Stili di vita | Dal numero

C’è un nuovo cibo italiano in giro per il mondo

Non più soltanto i classici dell'export ma prodotti lontani dal cliché tradizionale come la focaccia di Recco.

di Teresa Bellemo

Una cliente del megastore di Eataly a New York, al numero 200 della quinta strada.

La forte contaminazione tra mare e terra della cucina della Croazia rispecchia il suo essere un Paese estremamente diversificato, caratterizzato da tradizioni e memorie. Una cucina povera ma dai gusti decisi, proprio come certe parti d’Italia. Nelle tante “gostione”, le trattorie che si affastellano per le strade anche più sperdute e che espongono orgogliose maialini che girano sullo spiedo a qualsiasi ora del giorno, lo scorso agosto ho assaggiato le blitva na dalmatinski. Si tratta di bietole lessate insieme alle patate, ripassate poi con aglio e burro. Un contorno banale, degno di una qualsiasi trattoriola presente anche da quest’altra parte dell’Adriatico, ma che per il suo gusto inspiegabilmente irriproducibile è stato oggetto di passione autentica prima e malinconica nostalgica poi. Una volta a casa infatti ho provato a riprodurre la ricetta, invano. Mentre mi arrovello se per caso sia perché da queste parti risulta impossibile reperire la patata istriana, il suo sapore continua a tornarmi in mente e a definire le mie vacanze estive.

Assomiglia forse a un’illuminazione di questo tipo quella che ha colpito Sebastian Zodak, inviato del New York Times con l’ingrato compito di visitare tutti i “52 Places to go in 2019” secondo lo stesso quotidiano americano. Lo scorso luglio Zodak ha toccato la Riviera Ligure, più specificatamente il Golfo Paradiso, tra Camogli e Genova. Il pezzo che lo racconta, dopo una piccola introduzione, riporta una frase sentita dire da una coppia in un bar: «Portofino è per gli americani, Camogli è per noi italiani». È qui che il giornalista si confonde tra donne vestite con prendisole a stampe floreali, ragazzi abbronzati che sfrecciano sulle vespe con in mano soltanto un asciugamano da mare.
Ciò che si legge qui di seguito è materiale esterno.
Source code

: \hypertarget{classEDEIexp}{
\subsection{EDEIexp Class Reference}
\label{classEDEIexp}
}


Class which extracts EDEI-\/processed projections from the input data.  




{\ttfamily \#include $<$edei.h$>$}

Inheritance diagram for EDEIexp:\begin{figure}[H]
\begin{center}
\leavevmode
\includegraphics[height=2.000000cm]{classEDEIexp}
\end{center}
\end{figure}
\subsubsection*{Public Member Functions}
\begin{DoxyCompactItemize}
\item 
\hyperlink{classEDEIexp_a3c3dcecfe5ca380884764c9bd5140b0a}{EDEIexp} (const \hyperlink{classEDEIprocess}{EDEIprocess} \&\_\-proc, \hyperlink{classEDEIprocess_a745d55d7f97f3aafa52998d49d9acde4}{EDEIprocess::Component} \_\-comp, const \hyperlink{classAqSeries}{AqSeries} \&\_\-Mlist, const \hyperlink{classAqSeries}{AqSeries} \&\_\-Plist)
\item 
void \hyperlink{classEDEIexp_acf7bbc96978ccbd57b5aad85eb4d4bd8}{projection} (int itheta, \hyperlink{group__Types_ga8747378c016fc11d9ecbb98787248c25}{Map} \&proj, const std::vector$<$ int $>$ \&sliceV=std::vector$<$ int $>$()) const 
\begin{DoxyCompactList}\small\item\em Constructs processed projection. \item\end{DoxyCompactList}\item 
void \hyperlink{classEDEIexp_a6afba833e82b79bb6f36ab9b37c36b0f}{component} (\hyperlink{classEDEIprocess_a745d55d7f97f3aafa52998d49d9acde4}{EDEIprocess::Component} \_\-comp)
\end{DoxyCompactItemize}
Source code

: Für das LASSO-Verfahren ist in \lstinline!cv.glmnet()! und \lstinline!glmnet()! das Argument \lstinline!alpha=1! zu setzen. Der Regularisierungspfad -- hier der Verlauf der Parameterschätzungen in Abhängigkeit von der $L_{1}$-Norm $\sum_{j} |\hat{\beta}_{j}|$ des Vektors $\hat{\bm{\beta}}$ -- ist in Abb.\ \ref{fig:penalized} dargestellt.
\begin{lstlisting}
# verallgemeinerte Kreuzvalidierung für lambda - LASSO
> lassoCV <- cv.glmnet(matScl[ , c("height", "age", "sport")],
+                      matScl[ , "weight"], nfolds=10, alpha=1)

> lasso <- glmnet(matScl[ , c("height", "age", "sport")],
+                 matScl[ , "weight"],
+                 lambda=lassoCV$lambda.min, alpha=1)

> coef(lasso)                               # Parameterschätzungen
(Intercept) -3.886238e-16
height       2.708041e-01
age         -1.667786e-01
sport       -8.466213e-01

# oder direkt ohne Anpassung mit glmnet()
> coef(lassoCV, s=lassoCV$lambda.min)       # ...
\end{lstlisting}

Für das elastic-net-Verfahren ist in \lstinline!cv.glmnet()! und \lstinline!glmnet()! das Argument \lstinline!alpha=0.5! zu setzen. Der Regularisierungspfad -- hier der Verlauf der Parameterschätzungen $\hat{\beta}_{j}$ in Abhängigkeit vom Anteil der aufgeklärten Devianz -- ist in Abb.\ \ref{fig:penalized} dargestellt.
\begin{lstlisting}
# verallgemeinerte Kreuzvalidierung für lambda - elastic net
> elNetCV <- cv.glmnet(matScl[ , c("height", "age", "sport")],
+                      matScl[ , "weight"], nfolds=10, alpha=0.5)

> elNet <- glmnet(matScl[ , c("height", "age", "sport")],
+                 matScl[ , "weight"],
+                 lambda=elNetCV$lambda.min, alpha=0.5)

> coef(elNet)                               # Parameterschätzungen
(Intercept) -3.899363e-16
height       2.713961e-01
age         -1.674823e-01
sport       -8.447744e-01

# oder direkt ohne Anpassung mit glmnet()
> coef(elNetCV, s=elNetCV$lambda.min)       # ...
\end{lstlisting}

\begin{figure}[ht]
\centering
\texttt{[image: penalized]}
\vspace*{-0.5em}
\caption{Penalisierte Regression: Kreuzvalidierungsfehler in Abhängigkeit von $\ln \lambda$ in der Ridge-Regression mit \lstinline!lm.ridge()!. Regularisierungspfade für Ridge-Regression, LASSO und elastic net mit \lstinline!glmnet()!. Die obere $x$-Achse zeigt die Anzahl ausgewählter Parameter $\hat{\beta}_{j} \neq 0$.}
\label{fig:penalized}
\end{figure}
È a Recco – «il brutto anatroccolo tra gli uccelli del paradiso» – che assaggia la celebre focaccia al formaggio e se ne innamora. È anche grazie a questo articolo – e a un post #foodporn sul canale Instagram del New York Magazine che l’ha descritta come «il cibo che crea più dipendenza del pianeta» – che la focaccia di Recco diventa la nuova specialità italiana da provare assolutamente… in America. Certo, non si può che essere d’accordo con la riscoperta e doverosa celebrazione della focaccia di Recco: quei due sottilissimi strati di impasto che a malapena si riesce a tenere in mano, custodi di un morbido ripieno lattiginoso, meritano di essere resi giustamente “great again”. Ma per noi italiani, abituati a comprarla ordinariamente nei forni liguri, ritrovarcela super zoomata nell’account di una delle più seguite riviste mondiali è stato un momento sì di orgoglio, ma anche di straniamento. Lo stesso sentimento con cui ci siamo ritrovati a fare i conti quando abbiamo scoperto che in America si organizzavano degustazioni di panettone, in pieno agosto, per giunta.

Una fascinazione che ha messo al centro da una parte la ricerca della qualità rigorosamente made in Italy (+6 per cento di export rispetto all’anno precedente, per un totale di 32 milioni di euro di panettoni esportati che nel 2018 hanno reso gli Stati Uniti il primo Paese extraeuropeo destinatario di questa fascia di prodotti), dall’altra la sfida di uno dei prodotti da forno a più complessa gestazione. Tra farine, lieviti madre, riposi capovolti e idratazioni, numerosi pasticceri statunitensi hanno voluto misurarsi e raggiungere l’obiettivo di confezionare il perfetto panettone meneghino.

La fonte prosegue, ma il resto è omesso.